DIRECTIONS - What you return should be the lines of the data containing "shall", each in full.

LISTED RECORDS -
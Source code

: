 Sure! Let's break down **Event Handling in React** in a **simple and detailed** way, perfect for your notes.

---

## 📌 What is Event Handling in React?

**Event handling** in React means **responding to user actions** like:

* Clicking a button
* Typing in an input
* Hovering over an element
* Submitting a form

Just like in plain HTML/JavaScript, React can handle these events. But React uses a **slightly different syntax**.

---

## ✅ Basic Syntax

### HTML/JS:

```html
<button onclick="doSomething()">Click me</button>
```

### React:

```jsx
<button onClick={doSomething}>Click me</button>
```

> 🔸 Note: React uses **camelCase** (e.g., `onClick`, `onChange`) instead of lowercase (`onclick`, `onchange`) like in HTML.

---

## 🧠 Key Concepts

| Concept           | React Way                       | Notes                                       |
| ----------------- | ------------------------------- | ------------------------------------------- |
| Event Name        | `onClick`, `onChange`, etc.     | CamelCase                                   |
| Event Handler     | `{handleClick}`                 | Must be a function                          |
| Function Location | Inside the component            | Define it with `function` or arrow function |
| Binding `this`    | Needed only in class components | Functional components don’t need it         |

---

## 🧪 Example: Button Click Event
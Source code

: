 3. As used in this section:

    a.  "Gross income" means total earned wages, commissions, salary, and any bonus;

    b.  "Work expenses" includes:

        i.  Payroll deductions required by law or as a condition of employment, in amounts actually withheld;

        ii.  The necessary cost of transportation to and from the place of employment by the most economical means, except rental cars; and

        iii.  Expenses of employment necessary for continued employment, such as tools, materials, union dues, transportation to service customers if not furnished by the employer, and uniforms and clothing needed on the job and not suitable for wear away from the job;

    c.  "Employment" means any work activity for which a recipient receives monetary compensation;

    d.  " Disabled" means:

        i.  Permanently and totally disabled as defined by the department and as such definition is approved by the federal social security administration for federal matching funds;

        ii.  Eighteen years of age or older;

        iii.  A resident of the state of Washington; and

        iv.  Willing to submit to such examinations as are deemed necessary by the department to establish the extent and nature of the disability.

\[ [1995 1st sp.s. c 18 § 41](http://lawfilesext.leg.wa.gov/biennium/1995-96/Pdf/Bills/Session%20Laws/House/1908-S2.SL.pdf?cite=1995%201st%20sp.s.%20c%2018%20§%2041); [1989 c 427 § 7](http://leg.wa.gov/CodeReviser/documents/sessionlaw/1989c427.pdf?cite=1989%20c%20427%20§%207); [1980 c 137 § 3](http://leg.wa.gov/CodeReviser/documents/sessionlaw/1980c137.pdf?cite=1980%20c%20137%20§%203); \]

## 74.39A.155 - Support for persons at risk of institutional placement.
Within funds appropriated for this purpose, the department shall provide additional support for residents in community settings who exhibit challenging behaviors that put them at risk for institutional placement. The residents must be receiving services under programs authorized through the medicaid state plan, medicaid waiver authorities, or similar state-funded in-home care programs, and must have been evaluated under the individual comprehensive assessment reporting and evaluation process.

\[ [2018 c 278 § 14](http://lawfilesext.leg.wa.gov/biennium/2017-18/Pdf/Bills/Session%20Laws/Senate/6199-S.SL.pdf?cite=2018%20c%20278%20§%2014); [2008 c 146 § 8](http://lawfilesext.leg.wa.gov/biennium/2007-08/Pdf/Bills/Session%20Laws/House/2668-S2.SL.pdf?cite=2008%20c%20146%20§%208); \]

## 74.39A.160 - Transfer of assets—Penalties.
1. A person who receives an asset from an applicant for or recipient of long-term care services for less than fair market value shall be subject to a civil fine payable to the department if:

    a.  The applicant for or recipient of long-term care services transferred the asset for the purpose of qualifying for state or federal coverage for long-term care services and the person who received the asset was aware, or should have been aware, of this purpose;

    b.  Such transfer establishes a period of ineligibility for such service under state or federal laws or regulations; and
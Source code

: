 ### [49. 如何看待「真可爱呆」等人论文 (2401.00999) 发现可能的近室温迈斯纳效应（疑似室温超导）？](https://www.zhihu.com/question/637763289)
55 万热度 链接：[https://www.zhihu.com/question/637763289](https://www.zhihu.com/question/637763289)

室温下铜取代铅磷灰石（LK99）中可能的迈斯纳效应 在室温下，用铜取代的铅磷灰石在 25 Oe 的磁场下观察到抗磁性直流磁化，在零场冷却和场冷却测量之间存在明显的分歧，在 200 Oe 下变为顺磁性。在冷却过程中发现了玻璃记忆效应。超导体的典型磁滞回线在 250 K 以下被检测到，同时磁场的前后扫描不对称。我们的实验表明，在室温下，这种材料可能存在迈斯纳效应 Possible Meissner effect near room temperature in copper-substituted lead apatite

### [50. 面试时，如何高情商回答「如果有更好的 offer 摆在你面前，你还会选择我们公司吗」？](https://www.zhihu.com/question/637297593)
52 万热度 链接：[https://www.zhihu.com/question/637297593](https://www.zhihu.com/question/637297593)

ANSWER FOR THIS EXERCISE -
Within funds appropriated for this purpose, the department shall provide additional support for residents in community settings who exhibit challenging behaviors that put them at risk for institutional placement. The residents must be receiving services under programs authorized through the medicaid state plan, medicaid waiver authorities, or similar state-funded in-home care programs, and must have been evaluated under the individual comprehensive assessment reporting and evaluation process.
1. A person who receives an asset from an applicant for or recipient of long-term care services for less than fair market value shall be subject to a civil fine payable to the department if:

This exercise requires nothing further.